The departure of Beth Jacob, Target’s CIO at the time of the breach, suggests Jacob was, at some level, out of the loop on information security.  Our own assessment data backs this up as well.  IT executives usually delegate security and then have no involvement in the day to day security operations.  This marginalizes security until there is a serious problem.

As mentioned earlier, IT security needs the ability to affect change in an organization.  In order for this to happen, it must be in front of executive leadership on a regular basis.  Yet, when you look at the security controls that companies invest in (like FireEye), their output is far too obtuse for the average executive.  These controls generate data, metrics, and reports, which must be rendered into something more comprehensible for executives.  In other words, executives need intelligence, not data.

When the US President wants to know about the tense situation in Ukraine, he does not get a list of all the people in the country who said something inflammatory last week.  He gets a briefing from analysts who read reports like that and synthesize that data into intelligence.   The President’s briefing is therefore a distillation of data into something workable and actionable.

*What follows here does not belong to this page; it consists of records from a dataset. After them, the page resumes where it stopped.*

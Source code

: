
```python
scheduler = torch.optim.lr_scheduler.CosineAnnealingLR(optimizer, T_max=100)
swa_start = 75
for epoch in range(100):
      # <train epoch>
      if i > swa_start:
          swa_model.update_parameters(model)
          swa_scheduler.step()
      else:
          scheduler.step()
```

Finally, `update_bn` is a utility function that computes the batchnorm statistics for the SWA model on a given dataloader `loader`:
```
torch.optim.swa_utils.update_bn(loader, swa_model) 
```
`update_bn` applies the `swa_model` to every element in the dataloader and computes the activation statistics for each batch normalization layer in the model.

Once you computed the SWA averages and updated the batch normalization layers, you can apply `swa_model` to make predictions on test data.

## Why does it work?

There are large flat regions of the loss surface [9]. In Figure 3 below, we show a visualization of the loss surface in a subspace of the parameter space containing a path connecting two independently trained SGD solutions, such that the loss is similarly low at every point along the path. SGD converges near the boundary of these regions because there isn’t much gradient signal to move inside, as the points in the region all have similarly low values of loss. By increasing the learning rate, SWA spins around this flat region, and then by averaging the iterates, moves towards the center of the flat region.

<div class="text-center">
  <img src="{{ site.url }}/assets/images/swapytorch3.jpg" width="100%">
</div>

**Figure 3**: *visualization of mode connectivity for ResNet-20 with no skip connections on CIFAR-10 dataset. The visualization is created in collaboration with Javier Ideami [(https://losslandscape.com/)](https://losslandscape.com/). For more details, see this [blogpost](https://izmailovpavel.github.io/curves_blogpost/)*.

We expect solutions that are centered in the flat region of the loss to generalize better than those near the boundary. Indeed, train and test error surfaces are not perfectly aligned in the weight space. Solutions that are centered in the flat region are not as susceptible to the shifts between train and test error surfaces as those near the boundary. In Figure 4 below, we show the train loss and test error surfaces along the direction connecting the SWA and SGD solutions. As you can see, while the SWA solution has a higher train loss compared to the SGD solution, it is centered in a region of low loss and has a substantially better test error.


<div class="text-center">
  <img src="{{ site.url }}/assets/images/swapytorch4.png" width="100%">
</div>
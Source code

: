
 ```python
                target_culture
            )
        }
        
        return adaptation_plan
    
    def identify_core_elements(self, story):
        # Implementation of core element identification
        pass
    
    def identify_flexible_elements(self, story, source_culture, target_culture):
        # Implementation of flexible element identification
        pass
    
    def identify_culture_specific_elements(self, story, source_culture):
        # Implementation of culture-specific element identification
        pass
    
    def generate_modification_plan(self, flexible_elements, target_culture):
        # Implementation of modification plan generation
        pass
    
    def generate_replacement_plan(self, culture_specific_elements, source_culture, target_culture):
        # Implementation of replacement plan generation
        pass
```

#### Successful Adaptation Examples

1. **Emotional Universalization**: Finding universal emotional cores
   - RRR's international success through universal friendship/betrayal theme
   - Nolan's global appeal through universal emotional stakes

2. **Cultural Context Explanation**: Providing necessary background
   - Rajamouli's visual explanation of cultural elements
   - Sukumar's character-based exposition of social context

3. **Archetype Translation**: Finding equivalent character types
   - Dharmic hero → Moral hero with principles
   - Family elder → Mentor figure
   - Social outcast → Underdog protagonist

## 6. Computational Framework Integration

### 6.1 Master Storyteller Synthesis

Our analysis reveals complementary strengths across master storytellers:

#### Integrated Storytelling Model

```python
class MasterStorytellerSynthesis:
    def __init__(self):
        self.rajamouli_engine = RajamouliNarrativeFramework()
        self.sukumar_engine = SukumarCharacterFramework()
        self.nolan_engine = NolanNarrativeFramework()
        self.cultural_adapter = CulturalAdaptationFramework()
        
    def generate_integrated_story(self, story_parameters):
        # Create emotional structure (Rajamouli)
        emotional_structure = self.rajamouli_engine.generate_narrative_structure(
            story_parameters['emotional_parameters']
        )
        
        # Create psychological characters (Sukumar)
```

Executive leadership needs security intelligence, not more data.  We need to groom a new generation of information security practitioners who analyze data and advise leadership, not merely plug in new security appliances.  We must empower leadership to make intelligent decisions about security; decisions that can affect change in real, tangible ways.

Imagine if Jacobs, Target’s CIO, received an intelligence briefing the day after the malware detected.  The analyst might have said something like: “there was a very suspicious malware attack that came in from a third party vendor. This is a common breach tactic based on threat intelligence.  I suggest we assign one of our incident responders to investigate and clean the affected systems immediately.”